Problem statement: Each entry below should be printed exactly, with every image left out.

Exercise input below:

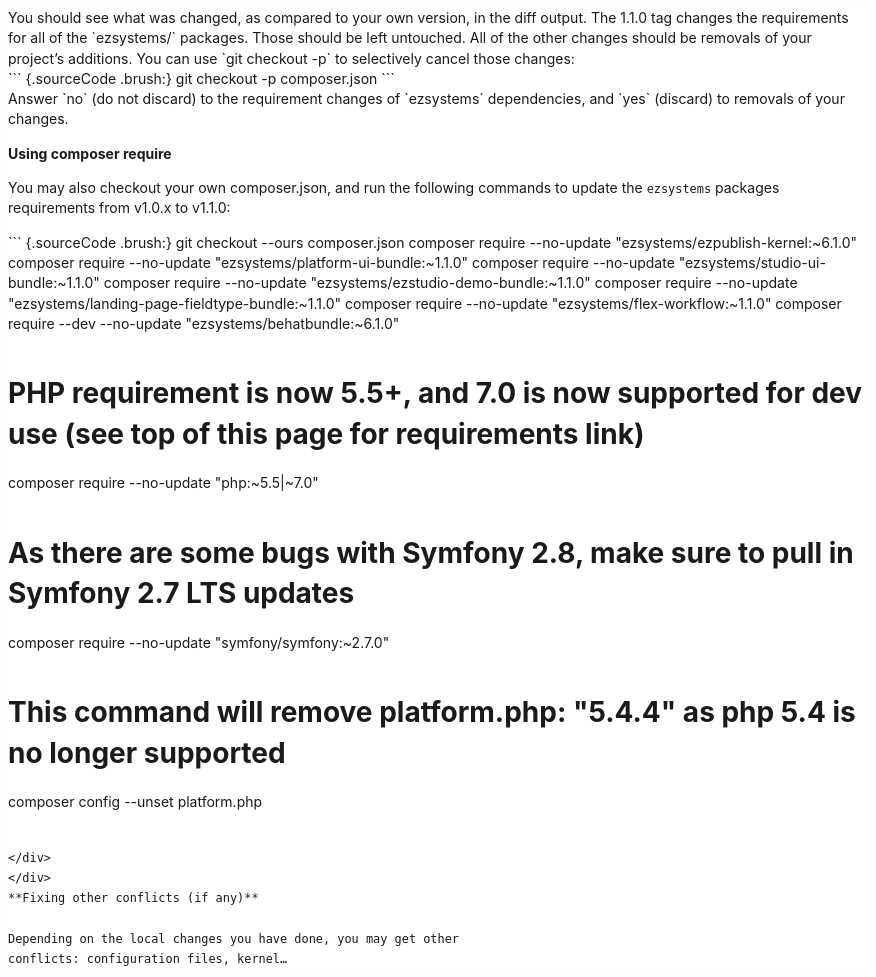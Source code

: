 </div>
</div>
You should see what was changed, as compared to your own version, in the
diff output. The 1.1.0 tag changes the requirements for all of
the `ezsystems/` packages. Those should be left untouched. All of the
other changes should be removals of your project’s additions. You can
use `git checkout -p` to selectively cancel those changes:

<div class="code panel pdl" style="border-width: 1px;">
<div class="codeContent panelContent pdl">
``` {.sourceCode .brush:}
git checkout -p composer.json
```

</div>
</div>
Answer `no` (do not discard) to the requirement changes of `ezsystems`
dependencies, and `yes` (discard) to removals of your changes.

**Using composer require**

You may also checkout your own composer.json, and run the following
commands to update the `ezsystems` packages requirements from v1.0.x to
v1.1.0:

<div class="code panel pdl" style="border-width: 1px;">
<div class="codeContent panelContent pdl">
``` {.sourceCode .brush:}
git checkout --ours composer.json
composer require --no-update "ezsystems/ezpublish-kernel:~6.1.0"
composer require --no-update "ezsystems/platform-ui-bundle:~1.1.0"
composer require --no-update "ezsystems/studio-ui-bundle:~1.1.0"
composer require --no-update "ezsystems/ezstudio-demo-bundle:~1.1.0"
composer require --no-update "ezsystems/landing-page-fieldtype-bundle:~1.1.0"
composer require --no-update "ezsystems/flex-workflow:~1.1.0"
composer require --dev --no-update "ezsystems/behatbundle:~6.1.0"

# PHP requirement is now 5.5+, and 7.0 is now supported for dev use (see top of this page for requirements link)
composer require --no-update "php:~5.5|~7.0"

# As there are some bugs with Symfony 2.8, make sure to pull in Symfony 2.7 LTS updates
composer require --no-update "symfony/symfony:~2.7.0" 

# This command will remove platform.php: "5.4.4" as php 5.4 is no longer supported
composer config --unset platform.php
```

</div>
</div>
**Fixing other conflicts (if any)**

Depending on the local changes you have done, you may get other
conflicts: configuration files, kernel… 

End of Exercise input.

Written reply:
Source code

: </div>
</div>
You should see what was changed, as compared to your own version, in the
diff output. The 1.1.0 tag changes the requirements for all of
the `ezsystems/` packages. Those should be left untouched. All of the
other changes should be removals of your project’s additions. You can
use `git checkout -p` to selectively cancel those changes:

<div class="code panel pdl" style="border-width: 1px;">
<div class="codeContent panelContent pdl">
``` {.sourceCode .brush:}
git checkout -p composer.json
```

</div>
</div>
Answer `no` (do not discard) to the requirement changes of `ezsystems`
dependencies, and `yes` (discard) to removals of your changes.

**Using composer require**

You may also checkout your own composer.json, and run the following
commands to update the `ezsystems` packages requirements from v1.0.x to
v1.1.0:

<div class="code panel pdl" style="border-width: 1px;">
<div class="codeContent panelContent pdl">
``` {.sourceCode .brush:}
git checkout --ours composer.json
composer require --no-update "ezsystems/ezpublish-kernel:~6.1.0"
composer require --no-update "ezsystems/platform-ui-bundle:~1.1.0"
composer require --no-update "ezsystems/studio-ui-bundle:~1.1.0"
composer require --no-update "ezsystems/ezstudio-demo-bundle:~1.1.0"
composer require --no-update "ezsystems/landing-page-fieldtype-bundle:~1.1.0"
composer require --no-update "ezsystems/flex-workflow:~1.1.0"
composer require --dev --no-update "ezsystems/behatbundle:~6.1.0"

# PHP requirement is now 5.5+, and 7.0 is now supported for dev use (see top of this page for requirements link)
composer require --no-update "php:~5.5|~7.0"

# As there are some bugs with Symfony 2.8, make sure to pull in Symfony 2.7 LTS updates
composer require --no-update "symfony/symfony:~2.7.0" 

# This command will remove platform.php: "5.4.4" as php 5.4 is no longer supported
composer config --unset platform.php
```

</div>
</div>
**Fixing other conflicts (if any)**

Depending on the local changes you have done, you may get other
conflicts: configuration files, kernel… 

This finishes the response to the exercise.